A questo punto mantenendo i lati aperti in alto e in basso ho eseguito il primo giro a 3, portando la parte alta verso il centro e ricoprendola con quella in basso in modo tale da ottenere tre strati di pasta sovrapposti ed ho steso la pasta. Subito dopo ho eseguito la prima piega a quattro, ho ribaltato il lato inferiore e quello superiore verso il centro e poi ho chiuso a libro la pasta, in modo tale da ottenere quattro strati. Ho messo in frigorifero a riposare per 45 minuti circa. Una volta ripreso l'impasto l'ho steso, sempre in forma di rettangolo, mantenendo il lato chiuso alla mia destra. La pasta sfoglia si stende sempre nel solito verso, lato aperto davanti,lato chiuso a destra, e sempre lavorando il più possibile in verticale ed aggiustando via via in orizzontale.
A questo punto ho eseguito tutti i giri, sono ancora 4 in totale, 2 a 3 e 2 a 4, alternandoli e intervallandoli dopo ogni giro con riposi in frigo di 20-30 minuti.
Una volta eseguiti tutti i giri la vostra sfoglia sarà pronta per essere cotta, deve fare solo un ultimo riposo in frigo di minimo un'ora. Io come già detto lo lascio proprio dormire tutta la notte.
Ganache montata al cioccolato bianco e caffè
70 gr. di caffè espresso con un solo piccolo cucchiaino di zucchero;
30 gr. di liquore al caffè;
140 gr. di cioccolato bianco di buona qualità;
220 gr. di panna;
Fondere il cioccolato a bagnomaria o nel microonde al minimo della potenza. Togliere dal fuoco e versarvi un terzo del caffè bollente, mescolando accuratamente con una spatola al centro della preparazione, fino a ottenere una consistenza elastica e brillante. Incorporare allora un altro terzo del caffè ripetendo l'operazione. Infine incorporare il resto del caffè con il liquore, mescolare ancora e aggiungere la panna liquida fredda. Far riposare in frigo per alcune ore, non meno di tre, io una notte intera. Quando si usa quindi, montarla quanto basta con una frusta per averla della corretta consistenza.
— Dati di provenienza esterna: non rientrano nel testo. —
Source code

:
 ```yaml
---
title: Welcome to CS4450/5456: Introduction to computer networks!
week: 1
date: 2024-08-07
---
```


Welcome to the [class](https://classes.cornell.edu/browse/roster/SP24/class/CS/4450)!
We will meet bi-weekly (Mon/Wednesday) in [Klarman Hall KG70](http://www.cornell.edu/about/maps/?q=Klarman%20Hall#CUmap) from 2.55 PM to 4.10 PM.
Cremoso delicato di arachidi
500 gr. panna;
500 gr. latte;
160 gr. zucchero;
200 gr. tuorlo;
5 gr. di gelatina (2 fogli, quindi forse 4gr. e non 5)
350 gr. cioccolato fondente 63%;
200 gr. pasta di arachidi (fatta da me con arachidi tostati, non salati e ridotti in crema con una piccolissima aggiunta di olio di nocciola);
Prima si fa la crema inglese, portando a bollore panna e latte e buttandolo sul rosso d'uovo in precedenza montato con lo zucchero (composto bianco e spumoso).
Quando è ancora caldo si unisce la gelatina reidratata, il cioccolato fondente sciolto al microonde con la pasta di arachidi e si mescola con minipimer senza inglobare aria.